The task of choosing a mining consultant can be challenging if you don’t have experience navigating the selection process. Frequently, the management at a mine site chooses a consultant based on price as the primary determining factor. Naturally, price is always an important consideration, but it’s also the easiest to quantify. However, it’s not a predictor of the success of the consultant’s work. Too often, the selection of a mining consultant should be driven more by the expected quality of the product and less by the cost to deliver it.

Cost as a factor

Due to corporate purchasing policies, when selecting a consultant, the cost estimated to complete the work is often weighted heavily in the process. There are a few reasons for this. First, cost is a readily available number that is an objective, measurable data point. This adds necessary transparency to the selection process. Price points require little effort by the procurement team to compare and make a decision. If the assumption is that each consulting option will deliver the same quality of work, it’s an easy decision to minimize costs.

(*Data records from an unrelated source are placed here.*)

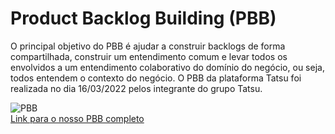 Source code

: # Product Backlog Building (PBB)

O principal objetivo do PBB é ajudar a construir backlogs de forma compartilhada, construir um entendimento comum e levar todos os envolvidos a um entendimento colaborativo do domínio do negócio, ou seja, todos entendem o contexto do negócio. O PBB da plataforma Tatsu foi realizada no dia 16/03/2022 pelos integrante do grupo Tatsu.


<img src="../Assets/Images/pbb.png" alt="PBB">
<br>
<a href="https://miro.com/app/board/uXjVONjoEoU=/">Link para o nosso PBB completo</a> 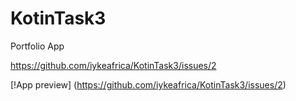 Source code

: # KotinTask3
Portfolio App

https://github.com/iykeafrica/KotinTask3/issues/2

[!App preview] (https://github.com/iykeafrica/KotinTask3/issues/2)
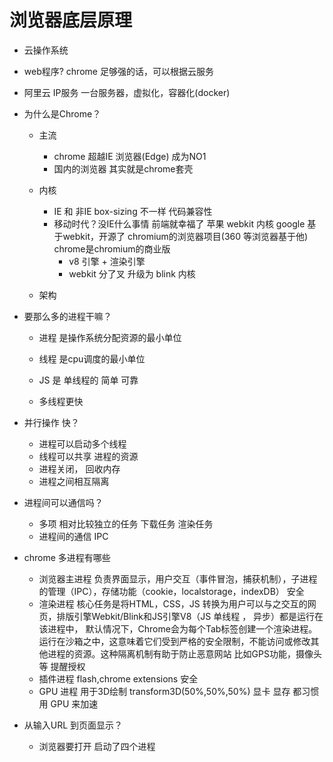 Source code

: # 浏览器底层原理
- 云操作系统
- web程序?
  chrome 足够强的话，可以根据云服务
- 阿里云 IP服务
  一台服务器，虚拟化，容器化(docker)

- 为什么是Chrome？
  - 主流
    - chrome 超越IE 浏览器(Edge) 成为NO1
    - 国内的浏览器 其实就是chrome套壳
  - 内核
    - IE 和 非IE box-sizing 不一样 代码兼容性
    - 移动时代？没IE什么事情 前端就幸福了
      苹果 webkit 内核
      google 基于webkit，开源了 chromium的浏览器项目(360 等浏览器基于他)
      chrome是chromium的商业版
      - v8 引擎 + 渲染引擎
      - webkit 分了叉 升级为 blink 内核
  
  - 架构
- 要那么多的进程干嘛？
  - 进程 是操作系统分配资源的最小单位
  - 线程 是cpu调度的最小单位

  - JS 是 单线程的 简单 可靠
  - 多线程更快

- 并行操作 快？
  - 进程可以启动多个线程
  - 线程可以共享 进程的资源
  - 进程关闭， 回收内存
  - 进程之间相互隔离

- 进程间可以通信吗？
  - 多项 相对比较独立的任务
  下载任务  渲染任务
  - 进程间的通信 IPC

- chrome 多进程有哪些
  - 浏览器主进程
    负责界面显示，用户交互（事件冒泡，捕获机制），子进程的管理（IPC），存储功能（cookie，localstorage，indexDB） 安全
  - 渲染进程
    核心任务是将HTML，CSS，JS 转换为用户可以与之交互的网页，排版引擎Webkit/Blink和JS引擎V8（JS 单线程 ， 异步）都是运行在该进程中，
    默认情况下，Chrome会为每个Tab标签创建一个渲染进程。 运行在沙箱之中，这意味着它们受到严格的安全限制，不能访问或修改其他进程的资源。这种隔离机制有助于防止恶意网站
    比如GPS功能，摄像头等 提醒授权
  - 插件进程
    flash,chrome extensions 安全
  - GPU 进程
    用于3D绘制 transform3D(50%,50%,50%)
    显卡 显存 都习惯用 GPU 来加速

- 从输入URL 到页面显示？
  - 浏览器要打开 启动了四个进程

However, using minimizing costs as a motivator and choosing a price point as the sole determining factor to select a consultant can end up backfiring for many companies. The differences in the costs between consultants are usually marginal in comparison to the difference in value between the right and wrong consulting group.

Consider a site looking to increase the productivity of a load & haul fleet that costs $50M per year to operate. Each percentage point of improvement is a savings of $500,000. If you consider the likelihood of success of a specialized, experienced and perhaps more expensive group, the potential savings mitigate the cost differences between consultants.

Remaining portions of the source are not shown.